My father would disagree with:

A train is a place to meet people and enjoy moving around and not being cooped up. I hate being cooped up. Get up. Go to the lounge (if your train is so equipped) and meet people. Drink. Talk. Laugh. HAVE FUN. Meet some people in the diner and have a great conversation, a real fun one. Eat the delicious food. Despite all efforts to the contrary, Amtrak kitchens are staffed by chefs. Some of these guys are true artists with Convection ovens, and some food is still prepared to order.

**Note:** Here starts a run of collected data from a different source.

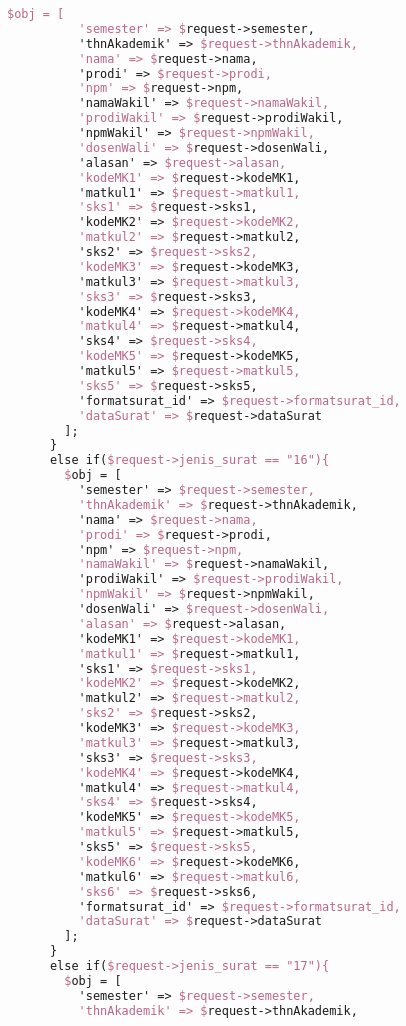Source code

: \begin{lstlisting}[language=tex,basicstyle=\tiny,caption=PesanansuratController.php]
        $obj = [
          'semester' => $request->semester,
          'thnAkademik' => $request->thnAkademik,
          'nama' => $request->nama,
          'prodi' => $request->prodi,
          'npm' => $request->npm,
          'namaWakil' => $request->namaWakil,
          'prodiWakil' => $request->prodiWakil,
          'npmWakil' => $request->npmWakil,
          'dosenWali' => $request->dosenWali,
          'alasan' => $request->alasan,
          'kodeMK1' => $request->kodeMK1,
          'matkul1' => $request->matkul1,
          'sks1' => $request->sks1,
          'kodeMK2' => $request->kodeMK2,
          'matkul2' => $request->matkul2,
          'sks2' => $request->sks2,
          'kodeMK3' => $request->kodeMK3,
          'matkul3' => $request->matkul3,
          'sks3' => $request->sks3,
          'kodeMK4' => $request->kodeMK4,
          'matkul4' => $request->matkul4,
          'sks4' => $request->sks4,
          'kodeMK5' => $request->kodeMK5,
          'matkul5' => $request->matkul5,
          'sks5' => $request->sks5,
          'formatsurat_id' => $request->formatsurat_id,
          'dataSurat' => $request->dataSurat
        ];
      }
      else if($request->jenis_surat == "16"){
        $obj = [
          'semester' => $request->semester,
          'thnAkademik' => $request->thnAkademik,
          'nama' => $request->nama,
          'prodi' => $request->prodi,
          'npm' => $request->npm,
          'namaWakil' => $request->namaWakil,
          'prodiWakil' => $request->prodiWakil,
          'npmWakil' => $request->npmWakil,
          'dosenWali' => $request->dosenWali,
          'alasan' => $request->alasan,
          'kodeMK1' => $request->kodeMK1,
          'matkul1' => $request->matkul1,
          'sks1' => $request->sks1,
          'kodeMK2' => $request->kodeMK2,
          'matkul2' => $request->matkul2,
          'sks2' => $request->sks2,
          'kodeMK3' => $request->kodeMK3,
          'matkul3' => $request->matkul3,
          'sks3' => $request->sks3,
          'kodeMK4' => $request->kodeMK4,
          'matkul4' => $request->matkul4,
          'sks4' => $request->sks4,
          'kodeMK5' => $request->kodeMK5,
          'matkul5' => $request->matkul5,
          'sks5' => $request->sks5,
          'kodeMK6' => $request->kodeMK6,
          'matkul6' => $request->matkul6,
          'sks6' => $request->sks6,
          'formatsurat_id' => $request->formatsurat_id,
          'dataSurat' => $request->dataSurat
        ];
      }
      else if($request->jenis_surat == "17"){
        $obj = [
          'semester' => $request->semester,
          'thnAkademik' => $request->thnAkademik,

\end{lstlisting}
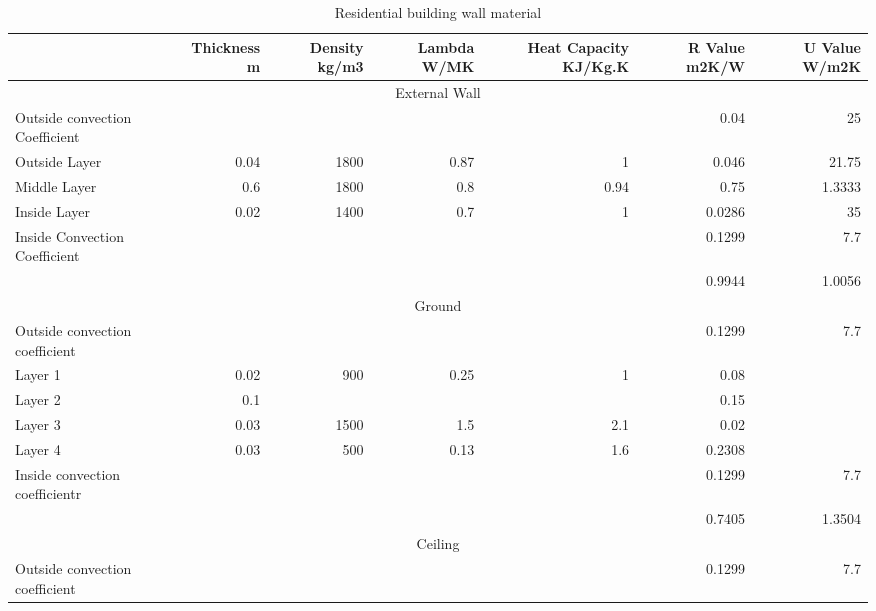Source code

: \documentclass[11pt, a4paper]{article}
\theoremstyle{definition}
\begin{document}
			\newpage
			\begin{table}[h!]
			  \centering
			\caption{Residential building wall material}
			    \begin{tabular}{rrrrrrr}
			    \toprule
			         & \multicolumn{1}{p{3.93em}}{Thickness m} & \multicolumn{1}{p{3.07em}}{Density kg/m3} & \multicolumn{1}{p{3.145em}}{Lambda W/MK} & \multicolumn{1}{p{3.57em}}{Heat Capacity KJ/Kg.K} & \multicolumn{1}{p{3.355em}}{R Value m2K/W} & \multicolumn{1}{p{3.355em}}{U Value W/m2K} \\
			    \midrule
			    \multicolumn{7}{c}{External Wall} \\
			    \midrule
			    \multicolumn{1}{l}{Outside convection Coefficient} &      &      &      &      & 0.04 & 25 \\
			    \multicolumn{1}{l}{Outside Layer} & 0.04 & 1800 & 0.87 & 1    & 0.046 & 21.75 \\
			    \multicolumn{1}{l}{Middle Layer} & 0.6  & 1800 & 0.8  & 0.94 & 0.75 & 1.3333 \\
			    \multicolumn{1}{l}{Inside Layer} & 0.02 & 1400 & 0.7  & 1    & 0.0286 & 35 \\
			    \multicolumn{1}{l}{Inside Convection Coefficient} &      &      &      &      & 0.1299 & 7.7 \\
			         &      &      &      &      & 0.9944 & 1.0056 \\
			    \midrule
			    \multicolumn{7}{c}{Ground} \\
			    \midrule
			    \multicolumn{1}{l}{Outside convection coefficient} &      &      &      &      & 0.1299 & 7.7 \\
			    \multicolumn{1}{l}{Layer 1} & 0.02 & 900  & 0.25 & 1    & 0.08 &  \\
			    \multicolumn{1}{l}{Layer 2} & 0.1  &      &      &      & 0.15 &  \\
			    \multicolumn{1}{l}{Layer 3} & 0.03 & 1500 & 1.5  & 2.1  & 0.02 &  \\
			    \multicolumn{1}{l}{Layer 4} & 0.03 & 500  & 0.13 & 1.6  & 0.2308 &  \\
			    \multicolumn{1}{l}{Inside convection coefficientr} &      &      &      &      & 0.1299 & 7.7 \\
			         &      &      &      &      & 0.7405 & 1.3504 \\
			    \midrule
			    \multicolumn{7}{c}{Ceiling} \\
			    \midrule
			    \multicolumn{1}{l}{Outside convection coefficient} &      &      &      &      & 0.1299 & 7.7 \\

\end{tabular}
\end{table}
\end{document}
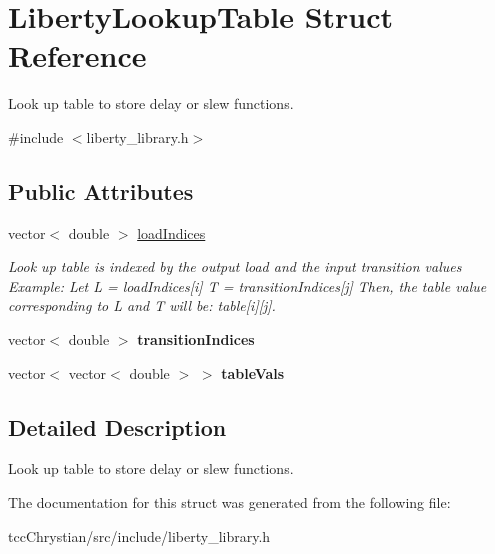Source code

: \hypertarget{structLibertyLookupTable}{\section{Liberty\-Lookup\-Table Struct Reference}
\label{structLibertyLookupTable}
}


Look up table to store delay or slew functions.  




{\ttfamily \#include $<$liberty\-\_\-library.\-h$>$}

\subsection*{Public Attributes}
\begin{DoxyCompactItemize}
\item 
\hypertarget{structLibertyLookupTable_aa9185452db835be3f9c603c3f3df5562}{vector$<$ double $>$ \hyperlink{structLibertyLookupTable_aa9185452db835be3f9c603c3f3df5562}{load\-Indices}}\label{structLibertyLookupTable_aa9185452db835be3f9c603c3f3df5562}

\begin{DoxyCompactList}\small\item\em Look up table is indexed by the output load and the input transition values Example\-: Let L = load\-Indices\mbox{[}i\mbox{]} T = transition\-Indices\mbox{[}j\mbox{]} Then, the table value corresponding to L and T will be\-: table\mbox{[}i\mbox{]}\mbox{[}j\mbox{]}. \end{DoxyCompactList}\item 
\hypertarget{structLibertyLookupTable_a1f7a1d2e84535f8c7df9bac33732634d}{vector$<$ double $>$ {\bfseries transition\-Indices}}\label{structLibertyLookupTable_a1f7a1d2e84535f8c7df9bac33732634d}

\item 
\hypertarget{structLibertyLookupTable_a1ca823f563ac9e3e8a616b09a19da596}{vector$<$ vector$<$ double $>$ $>$ {\bfseries table\-Vals}}\label{structLibertyLookupTable_a1ca823f563ac9e3e8a616b09a19da596}

\end{DoxyCompactItemize}


\subsection{Detailed Description}
Look up table to store delay or slew functions. 

The documentation for this struct was generated from the following file\-:\begin{DoxyCompactItemize}
\item 
tcc\-Chrystian/src/include/liberty\-\_\-library.\-h\end{DoxyCompactItemize}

In a hellacious world with no fun in it, no charm, and plastic smiles, you are going into its last refuge on an Amtrak train. When their crew members smile, they mean it. Human-to-human connection is what makes the train worth the extra time, and extra money. Every connection you make on the train, be it with passengers or crew, is human-to-human. They scowl sometimes, I admit, but they are scowling at you as a person. I'd rather a real scowl than a fake smile, any time.

Don't sit there in that roomette of yours and miss this. I take sleeping compartments. Unless I find some good looking and horny blonde, I want my privacy when I sleep. (And my girlfriend would see to removing that unless!) The rest of the day, its time to see America- and her people.


----------



## VentureForth (Aug 8, 2008)

MStrain said:


> There is an abundance of cab drivers and for around $15 or so you can take a short ride to the quarter.
> PM me with any other questions on what to do or where to eat. Enjoy!
> 
> MStrain


Are all the trolleys back up and running? Do they connect to Amtrak?


----------



## the_traveler (Aug 8, 2008)

I agree. One of the great things is meeting and interacting with you fellow travelers. You may or may not have the same people at your table for breakfast that you had met the night before at dinner. And you may or may not meet the same people in the lounge car at different times. On a plane, while sitting in seat 22-A, you may talk to the person in seat 22-B, but I doubt you would talk to the person in 19-A or 26-E! And in a car, unless you stop, you would not talk to the people in the other cars (except for cutting you off, etc...)!


----------



## Rail Freak (Aug 8, 2008)

the_traveler said:


> I agree. One of the great things is meeting and interacting with you fellow travelers. You may or may not have the same people at your table for breakfast that you had met the night before at dinner. And you may or may not meet the same people in the lounge car at different times. On a plane, while sitting in seat 22-A, you may talk to the person in seat 22-B, but I doubt you would talk to the person in 19-A or 26-E! And in a car, unless you stop, you would not talk to the people in the other cars (except for cutting you off, etc...)!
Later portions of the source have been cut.